From: Martin KaFai Lau <martin.lau@linux.dev>
To: bpf@vger.kernel.org
Cc: Alexei Starovoitov <ast@kernel.org>,
Andrii Nakryiko <andrii@kernel.org>,
Daniel Borkmann <daniel@iogearbox.net>,
kernel-team@meta.com, Namhyung Kim <namhyung@kernel.org>
Subject: [PATCH bpf-next 12/16] bpf: Use bpf_mem_cache_alloc/free in bpf_selem_alloc/free
Date: Mon, 6 Mar 2023 00:42:12 -0800 [thread overview]
Message-ID: <20230306084216.3186830-13-martin.lau@linux.dev> (raw)
In-Reply-To: <20230306084216.3186830-1-martin.lau@linux.dev>
From: Martin KaFai Lau <martin.lau@kernel.org>
This patch uses bpf_mem_cache_alloc/free in bpf_selem_alloc/free.
The ____cacheline_aligned attribute is no longer needed
in 'struct bpf_local_storage_elem'. bpf_mem_cache_alloc will
have 'struct llist_node' in front of the 'struct bpf_local_storage_elem'.
It will use the 8bytes hole in the bpf_local_storage_elem.
After bpf_mem_cache_alloc(), the SDATA(selem)->data is zero-ed because
bpf_mem_cache_alloc() could return a reused selem. It is to keep
the existing bpf_map_kzalloc() behavior. Only SDATA(selem)->data
is zero-ed. SDATA(selem)->data is the visible part to the bpf prog.

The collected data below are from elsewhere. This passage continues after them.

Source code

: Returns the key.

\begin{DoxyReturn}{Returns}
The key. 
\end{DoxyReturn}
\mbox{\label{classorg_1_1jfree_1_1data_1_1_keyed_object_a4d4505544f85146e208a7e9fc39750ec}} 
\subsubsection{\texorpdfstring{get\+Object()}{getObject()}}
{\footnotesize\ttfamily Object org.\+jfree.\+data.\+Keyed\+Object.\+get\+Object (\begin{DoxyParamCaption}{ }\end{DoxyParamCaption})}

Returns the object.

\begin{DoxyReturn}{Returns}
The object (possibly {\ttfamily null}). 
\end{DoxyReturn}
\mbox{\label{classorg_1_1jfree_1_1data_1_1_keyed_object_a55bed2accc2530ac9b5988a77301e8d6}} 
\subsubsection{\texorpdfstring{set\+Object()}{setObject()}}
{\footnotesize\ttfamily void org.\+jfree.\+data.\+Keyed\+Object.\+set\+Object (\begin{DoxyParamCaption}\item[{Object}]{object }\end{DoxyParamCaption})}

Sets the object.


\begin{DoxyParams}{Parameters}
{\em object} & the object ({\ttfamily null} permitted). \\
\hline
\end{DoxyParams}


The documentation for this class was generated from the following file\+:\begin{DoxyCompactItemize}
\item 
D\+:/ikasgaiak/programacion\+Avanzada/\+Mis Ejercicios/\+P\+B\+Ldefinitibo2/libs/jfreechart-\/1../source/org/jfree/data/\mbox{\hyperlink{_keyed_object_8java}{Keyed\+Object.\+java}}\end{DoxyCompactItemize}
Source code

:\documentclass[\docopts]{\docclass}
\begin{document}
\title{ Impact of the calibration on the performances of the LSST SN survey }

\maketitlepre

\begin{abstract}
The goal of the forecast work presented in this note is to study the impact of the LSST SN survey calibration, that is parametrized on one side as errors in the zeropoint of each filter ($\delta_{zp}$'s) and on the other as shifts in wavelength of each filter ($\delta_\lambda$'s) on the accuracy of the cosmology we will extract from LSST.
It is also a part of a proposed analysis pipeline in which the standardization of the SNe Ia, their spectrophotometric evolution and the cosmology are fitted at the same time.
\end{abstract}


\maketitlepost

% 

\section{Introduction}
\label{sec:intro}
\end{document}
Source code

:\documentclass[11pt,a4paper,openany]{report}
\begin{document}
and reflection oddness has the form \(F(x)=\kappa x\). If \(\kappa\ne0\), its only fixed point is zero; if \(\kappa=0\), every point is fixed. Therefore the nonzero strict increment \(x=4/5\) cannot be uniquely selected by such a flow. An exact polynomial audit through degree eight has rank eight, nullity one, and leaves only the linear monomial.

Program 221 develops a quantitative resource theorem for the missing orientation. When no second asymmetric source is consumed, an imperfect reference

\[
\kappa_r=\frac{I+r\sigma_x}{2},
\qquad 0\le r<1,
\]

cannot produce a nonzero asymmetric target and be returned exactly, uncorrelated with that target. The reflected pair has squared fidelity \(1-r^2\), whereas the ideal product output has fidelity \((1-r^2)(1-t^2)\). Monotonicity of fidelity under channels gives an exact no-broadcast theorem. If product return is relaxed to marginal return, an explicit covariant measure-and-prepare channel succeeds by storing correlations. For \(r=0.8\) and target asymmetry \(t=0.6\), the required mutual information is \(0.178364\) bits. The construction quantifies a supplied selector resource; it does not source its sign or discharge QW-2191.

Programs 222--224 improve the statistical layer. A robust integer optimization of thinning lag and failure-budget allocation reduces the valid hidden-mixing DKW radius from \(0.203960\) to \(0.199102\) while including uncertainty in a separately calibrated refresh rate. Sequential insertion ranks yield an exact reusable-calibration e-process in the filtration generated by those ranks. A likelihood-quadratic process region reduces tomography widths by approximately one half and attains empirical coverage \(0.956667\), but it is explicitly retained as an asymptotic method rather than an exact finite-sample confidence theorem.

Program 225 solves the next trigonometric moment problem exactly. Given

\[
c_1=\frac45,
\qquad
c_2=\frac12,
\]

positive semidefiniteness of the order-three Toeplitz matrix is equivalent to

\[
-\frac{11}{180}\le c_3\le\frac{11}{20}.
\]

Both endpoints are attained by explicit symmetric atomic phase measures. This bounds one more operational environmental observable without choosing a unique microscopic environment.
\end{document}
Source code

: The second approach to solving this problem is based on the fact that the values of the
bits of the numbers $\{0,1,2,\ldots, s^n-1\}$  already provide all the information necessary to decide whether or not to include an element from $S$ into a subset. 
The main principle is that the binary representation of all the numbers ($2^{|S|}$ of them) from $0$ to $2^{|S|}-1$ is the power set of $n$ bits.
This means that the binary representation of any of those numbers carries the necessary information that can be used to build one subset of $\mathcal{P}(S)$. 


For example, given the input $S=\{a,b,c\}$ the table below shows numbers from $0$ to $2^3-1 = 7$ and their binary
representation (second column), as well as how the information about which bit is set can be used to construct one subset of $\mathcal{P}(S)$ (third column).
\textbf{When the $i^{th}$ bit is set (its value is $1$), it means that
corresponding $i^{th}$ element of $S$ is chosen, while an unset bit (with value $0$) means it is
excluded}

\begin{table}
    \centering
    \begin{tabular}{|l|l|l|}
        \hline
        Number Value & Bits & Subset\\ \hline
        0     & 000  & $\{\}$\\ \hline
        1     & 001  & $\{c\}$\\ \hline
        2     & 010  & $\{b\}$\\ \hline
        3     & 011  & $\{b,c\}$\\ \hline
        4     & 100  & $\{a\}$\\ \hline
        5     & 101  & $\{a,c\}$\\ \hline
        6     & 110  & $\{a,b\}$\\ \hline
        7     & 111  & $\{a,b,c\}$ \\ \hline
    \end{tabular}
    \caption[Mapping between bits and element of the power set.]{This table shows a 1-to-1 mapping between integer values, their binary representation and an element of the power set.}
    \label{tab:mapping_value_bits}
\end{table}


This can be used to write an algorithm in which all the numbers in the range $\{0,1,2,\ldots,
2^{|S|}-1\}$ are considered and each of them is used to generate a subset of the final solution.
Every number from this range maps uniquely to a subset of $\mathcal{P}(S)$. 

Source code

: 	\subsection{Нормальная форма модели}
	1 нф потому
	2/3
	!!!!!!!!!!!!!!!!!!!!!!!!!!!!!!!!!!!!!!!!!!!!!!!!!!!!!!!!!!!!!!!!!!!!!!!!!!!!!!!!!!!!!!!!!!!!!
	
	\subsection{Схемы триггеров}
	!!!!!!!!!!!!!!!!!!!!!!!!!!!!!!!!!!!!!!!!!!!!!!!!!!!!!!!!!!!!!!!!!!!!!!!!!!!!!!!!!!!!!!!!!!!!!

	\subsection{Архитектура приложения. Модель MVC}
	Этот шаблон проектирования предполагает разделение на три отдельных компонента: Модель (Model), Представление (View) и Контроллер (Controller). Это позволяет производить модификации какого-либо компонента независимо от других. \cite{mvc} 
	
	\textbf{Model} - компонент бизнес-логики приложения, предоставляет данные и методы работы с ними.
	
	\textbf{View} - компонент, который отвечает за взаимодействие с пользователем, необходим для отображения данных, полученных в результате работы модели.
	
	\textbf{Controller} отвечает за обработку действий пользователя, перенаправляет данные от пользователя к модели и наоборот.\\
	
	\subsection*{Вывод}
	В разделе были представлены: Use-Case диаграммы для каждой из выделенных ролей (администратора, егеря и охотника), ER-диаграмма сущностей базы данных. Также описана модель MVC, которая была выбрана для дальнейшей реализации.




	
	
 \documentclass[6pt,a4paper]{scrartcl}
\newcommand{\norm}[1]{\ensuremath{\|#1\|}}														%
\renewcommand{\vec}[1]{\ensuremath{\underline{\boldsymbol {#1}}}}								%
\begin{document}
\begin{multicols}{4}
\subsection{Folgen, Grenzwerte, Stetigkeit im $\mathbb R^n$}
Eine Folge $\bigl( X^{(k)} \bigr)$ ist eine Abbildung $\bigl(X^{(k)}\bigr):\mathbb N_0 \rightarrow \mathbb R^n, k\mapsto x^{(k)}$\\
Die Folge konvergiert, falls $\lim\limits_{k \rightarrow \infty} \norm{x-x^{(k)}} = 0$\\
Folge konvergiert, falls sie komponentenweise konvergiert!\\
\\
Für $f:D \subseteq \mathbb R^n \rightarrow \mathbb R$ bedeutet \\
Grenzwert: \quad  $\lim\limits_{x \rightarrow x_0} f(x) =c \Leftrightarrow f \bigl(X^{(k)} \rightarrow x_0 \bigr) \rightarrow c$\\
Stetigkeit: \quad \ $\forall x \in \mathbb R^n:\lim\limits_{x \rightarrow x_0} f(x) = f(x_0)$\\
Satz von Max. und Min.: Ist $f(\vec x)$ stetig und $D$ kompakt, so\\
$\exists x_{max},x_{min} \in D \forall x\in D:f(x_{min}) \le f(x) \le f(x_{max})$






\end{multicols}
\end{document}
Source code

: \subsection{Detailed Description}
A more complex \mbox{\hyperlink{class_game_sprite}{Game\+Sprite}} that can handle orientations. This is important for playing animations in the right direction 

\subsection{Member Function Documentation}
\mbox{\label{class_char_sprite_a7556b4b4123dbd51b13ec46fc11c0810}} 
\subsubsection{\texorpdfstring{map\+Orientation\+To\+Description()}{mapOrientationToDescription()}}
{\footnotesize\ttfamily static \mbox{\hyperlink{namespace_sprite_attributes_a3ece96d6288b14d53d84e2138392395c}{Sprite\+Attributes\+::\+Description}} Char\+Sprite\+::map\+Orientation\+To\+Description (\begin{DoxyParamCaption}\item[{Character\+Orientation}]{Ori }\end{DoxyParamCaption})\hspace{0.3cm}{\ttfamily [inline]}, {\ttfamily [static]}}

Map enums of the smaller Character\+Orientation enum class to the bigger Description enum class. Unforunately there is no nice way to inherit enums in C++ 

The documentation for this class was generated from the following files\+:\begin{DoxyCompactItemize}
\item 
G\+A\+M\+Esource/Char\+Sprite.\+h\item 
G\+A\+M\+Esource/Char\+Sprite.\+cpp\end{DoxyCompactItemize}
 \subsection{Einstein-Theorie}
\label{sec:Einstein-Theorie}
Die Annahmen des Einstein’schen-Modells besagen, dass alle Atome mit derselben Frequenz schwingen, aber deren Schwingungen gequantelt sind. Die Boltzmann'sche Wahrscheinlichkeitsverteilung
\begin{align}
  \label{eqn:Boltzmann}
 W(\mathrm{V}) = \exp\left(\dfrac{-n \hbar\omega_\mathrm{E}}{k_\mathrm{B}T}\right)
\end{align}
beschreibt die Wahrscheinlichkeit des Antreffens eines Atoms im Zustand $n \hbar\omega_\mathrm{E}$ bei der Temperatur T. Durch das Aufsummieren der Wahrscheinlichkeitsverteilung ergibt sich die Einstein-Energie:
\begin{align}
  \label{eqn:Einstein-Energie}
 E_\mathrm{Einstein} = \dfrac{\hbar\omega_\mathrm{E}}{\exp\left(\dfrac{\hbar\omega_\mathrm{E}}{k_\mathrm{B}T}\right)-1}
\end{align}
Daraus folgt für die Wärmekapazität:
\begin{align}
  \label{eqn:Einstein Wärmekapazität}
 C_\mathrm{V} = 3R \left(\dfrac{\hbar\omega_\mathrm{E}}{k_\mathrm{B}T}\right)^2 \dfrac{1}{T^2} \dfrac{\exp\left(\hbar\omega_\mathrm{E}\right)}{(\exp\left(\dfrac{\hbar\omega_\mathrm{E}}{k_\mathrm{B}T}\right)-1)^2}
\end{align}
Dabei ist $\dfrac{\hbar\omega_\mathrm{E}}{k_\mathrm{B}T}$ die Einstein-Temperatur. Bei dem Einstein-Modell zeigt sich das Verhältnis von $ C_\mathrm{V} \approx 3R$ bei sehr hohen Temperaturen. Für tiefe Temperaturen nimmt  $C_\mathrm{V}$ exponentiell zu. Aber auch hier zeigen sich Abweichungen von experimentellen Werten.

No need to use zero_map_value() to do the zeroing because
bpf_selem_free() ensures no bpf prog is using the selem before
returning the selem through bpf_mem_cache_free(). For the internal
fields of selem, they will be initialized when linking to the
new smap and the new local_storage.
When bpf_mem_cache_alloc() fails, bpf_selem_alloc() will try to
fallback to kzalloc only if the caller has GFP_KERNEL flag set (ie. from
sleepable bpf prog that should not cause deadlock). BPF_MA_SIZE
and BPF_MA_PTR macro are added for that.
For the common selem free path where the selem is freed when its owner
is also being freed, reuse_now == true and selem can be reused
immediately. bpf_selem_free() uses bpf_mem_cache_free() where
selem will be considered for immediate reuse.
For the uncommon path that the bpf prog explicitly deletes the selem (by
using the helper bpf_*_storage_delete), the selem cannot be reused
immediately. reuse_now == false and bpf_selem_free() will stay with
the current call_rcu_tasks_trace. BPF_MA_NODE macro is added to get
the correct address for the kfree.
mem_charge and mem_uncharge are changed to use the BPF_MA_SIZE
macro. It will have a temporarily over-charge for the
bpf_local_storage_alloc() because bpf_local_storage is not
moved to bpf_mem_cache_alloc in this patch but it will be done
in the next patch.
Cc: Namhyung Kim <namhyung@kernel.org>
Signed-off-by: Martin KaFai Lau <martin.lau@kernel.org>
---
include/linux/bpf_local_storage.h | 8 ++---
include/linux/bpf_mem_alloc.h | 5 +++
kernel/bpf/bpf_local_storage.c | 56 +++++++++++++++++++++++++------
3 files changed, 53 insertions(+), 16 deletions(-)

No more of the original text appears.